[Saved data entries]
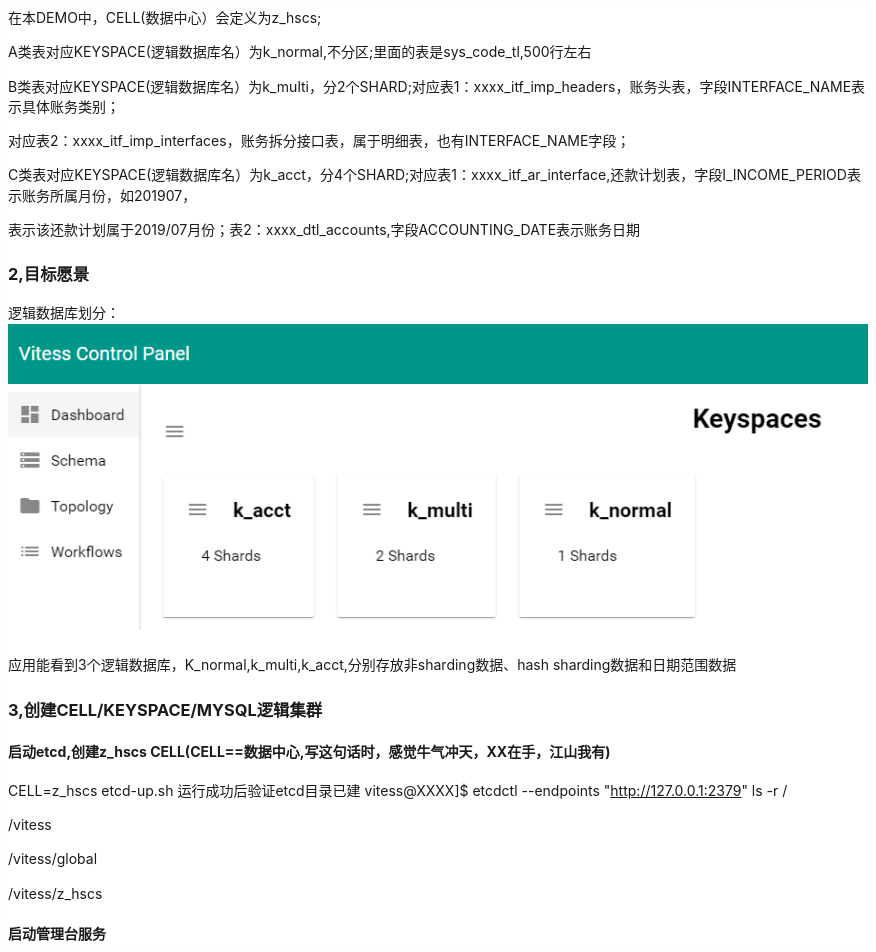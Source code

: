 在本DEMO中，CELL(数据中心）会定义为z_hscs;

A类表对应KEYSPACE(逻辑数据库名）为k_normal,不分区;里面的表是sys_code_tl,500行左右

B类表对应KEYSPACE(逻辑数据库名）为k_multi，分2个SHARD;对应表1：xxxx_itf_imp_headers，账务头表，字段INTERFACE_NAME表示具体账务类别；

对应表2：xxxx_itf_imp_interfaces，账务拆分接口表，属于明细表，也有INTERFACE_NAME字段；

C类表对应KEYSPACE(逻辑数据库名）为k_acct，分4个SHARD;对应表1：xxxx_itf_ar_interface,还款计划表，字段I_INCOME_PERIOD表示账务所属月份，如201907，

表示该还款计划属于2019/07月份；表2：xxxx_dtl_accounts,字段ACCOUNTING_DATE表示账务日期


	
	
### 2,目标愿景

逻辑数据库划分：
![image](https://github.com/windtalkerbj/blog/blob/master/images/SPACE.png)
	
应用能看到3个逻辑数据库，K_normal,k_multi,k_acct,分别存放非sharding数据、hash sharding数据和日期范围数据



### 3,创建CELL/KEYSPACE/MYSQL逻辑集群

#### 启动etcd,创建z_hscs CELL(CELL==数据中心,写这句话时，感觉牛气冲天，XX在手，江山我有)

CELL=z_hscs etcd-up.sh
运行成功后验证etcd目录已建
vitess@XXXX]$ etcdctl --endpoints "http://127.0.0.1:2379" ls -r /

/vitess

/vitess/global

/vitess/z_hscs


#### 启动管理台服务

## Task goal
Copy the data exactly. Any picture it contains is to be omitted.

## Exercise solution
Source code

: 在本DEMO中，CELL(数据中心）会定义为z_hscs;

A类表对应KEYSPACE(逻辑数据库名）为k_normal,不分区;里面的表是sys_code_tl,500行左右

B类表对应KEYSPACE(逻辑数据库名）为k_multi，分2个SHARD;对应表1：xxxx_itf_imp_headers，账务头表，字段INTERFACE_NAME表示具体账务类别；

对应表2：xxxx_itf_imp_interfaces，账务拆分接口表，属于明细表，也有INTERFACE_NAME字段；

C类表对应KEYSPACE(逻辑数据库名）为k_acct，分4个SHARD;对应表1：xxxx_itf_ar_interface,还款计划表，字段I_INCOME_PERIOD表示账务所属月份，如201907，

表示该还款计划属于2019/07月份；表2：xxxx_dtl_accounts,字段ACCOUNTING_DATE表示账务日期


	
	
### 2,目标愿景

逻辑数据库划分：
![image](https://github.com/windtalkerbj/blog/blob/master/images/SPACE.png)
	
应用能看到3个逻辑数据库，K_normal,k_multi,k_acct,分别存放非sharding数据、hash sharding数据和日期范围数据



### 3,创建CELL/KEYSPACE/MYSQL逻辑集群

#### 启动etcd,创建z_hscs CELL(CELL==数据中心,写这句话时，感觉牛气冲天，XX在手，江山我有)

CELL=z_hscs etcd-up.sh
运行成功后验证etcd目录已建
vitess@XXXX]$ etcdctl --endpoints "http://127.0.0.1:2379" ls -r /

/vitess

/vitess/global

/vitess/z_hscs


#### 启动管理台服务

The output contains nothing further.